Soapy water only helps when you know the general area of the leak. You also need to make sure your getting enoug air into the system. What are you using?


----------



## lucpost (Dec 19, 2011)

check the 2 lines that run into the underside of the intake mani (fpr and n249 hosing), plastic lines under intake mani (crank vent), vacuum line that runs from the booster against the firewall to the pass side then down towards the intake mani. those are the most common mostly. but ive also seen that the n75 hosing going to the turbo can get melted. im not sure if this is commonly true though.


----------



## H3NTA1 (Nov 25, 2010)

warranty225cpe said:


> Soapy water only helps when you know the general area of the leak. You also need to make sure your getting enoug air into the system. What are you using?

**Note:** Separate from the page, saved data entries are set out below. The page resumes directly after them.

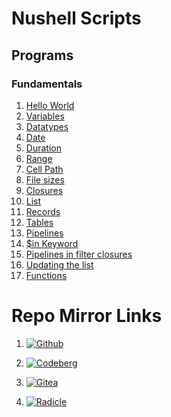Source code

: # Nushell Scripts 

## Programs 

### Fundamentals

1. [Hello World](fundamentals/hello_world.nu)
2. [Variables](fundamentals/variables.nu)
3. [Datatypes](fundamentals/data_types.nu)
4. [Date](fundamentals/current_date.nu)
5. [Duration](fundamentals/duration_print.nu)
6. [Range](fundamentals/range.nu)
7. [Cell Path](fundamentals/cell_path.nu)
8. [File sizes](fundamentals/file_sizes.nu)
9. [Closures](fundamentals/closures.nu)
10. [List](fundamentals/list.nu)
11. [Records](fundamentals/record.nu)
12. [Tables](fundamentals/tables.nu)
13. [Pipelines](fundamentals/pipelines.nu)
14. [$in Keyword](fundamentals/in_keyword.nu)
15. [Pipelines in filter closures](fundamentals/pipelines_in_filter_closures.nu) 
16. [Updating the list](fundamentals/update_list.nu)
17. [Functions](fundamentals/functions.nu)

# Repo Mirror Links 

1. [![Github](https://img.shields.io/badge/GitHub-181717.svg?style=for-the-badge&logo=GitHub&logoColor=white)](https://github.com/Vaishnav-Sabari-Girish/Nushell_Scripts)

2. [![Codeberg](https://img.shields.io/badge/Codeberg-2185D0.svg?style=for-the-badge&logo=Codeberg&logoColor=white)](https://codeberg.org/Vaishnav-Sabari-Girish/Nushell_Scripts)

3. [![Gitea](https://img.shields.io/badge/Gitea-609926.svg?style=for-the-badge&logo=Gitea&logoColor=white)](https://gitea.com/Vaishnav-Sabari-Girish/Nushell_Scripts)

4. [![Radicle](https://img.shields.io/badge/Radicle-7677CA.svg?style=for-the-badge&logo=Radicle&logoColor=white)](https://app.radicle.xyz/nodes/ash.radicle.garden/rad:z25HyfHiKF79wjVoT6v2TUJKmEW4B)
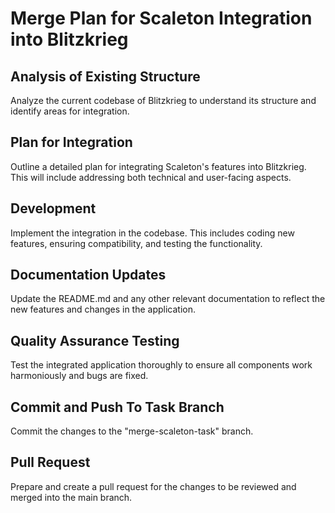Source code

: # Merge Plan for Scaleton Integration into Blitzkrieg 

## Analysis of Existing Structure 
Analyze the current codebase of Blitzkrieg to understand its structure and identify areas for integration. 

## Plan for Integration 
Outline a detailed plan for integrating Scaleton's features into Blitzkrieg. This will include addressing both technical and user-facing aspects. 

## Development 
Implement the integration in the codebase. This includes coding new features, ensuring compatibility, and testing the functionality. 

## Documentation Updates 
Update the README.md and any other relevant documentation to reflect the new features and changes in the application. 

## Quality Assurance Testing 
Test the integrated application thoroughly to ensure all components work harmoniously and bugs are fixed.

## Commit and Push To Task Branch 
Commit the changes to the "merge-scaleton-task" branch.

## Pull Request 
Prepare and create a pull request for the changes to be reviewed and merged into the main branch.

w/ the pcv end cap, I connectes a air compressor to it with a air gun. they have those kits for like $30. I paid about $4.50 or so for making one. The gauge was like $3.00 pm ur # to me. i can send a pik.


----------



## lucpost (Dec 19, 2011)

just seen your from chicago, what area? im in the south subs. orland park/joliet ish.

edit: sorry for the subject change


----------



## H3NTA1 (Nov 25, 2010)

lucpost said:


> just seen your from chicago, what area? im in the south subs. orland park/joliet ish.
> 
> edit: sorry for the subject change


I'm by the jefferson park blue line station. ur about 50 min or so from me, cuz it took me about 40 min to go to "UTI" in glendale heights...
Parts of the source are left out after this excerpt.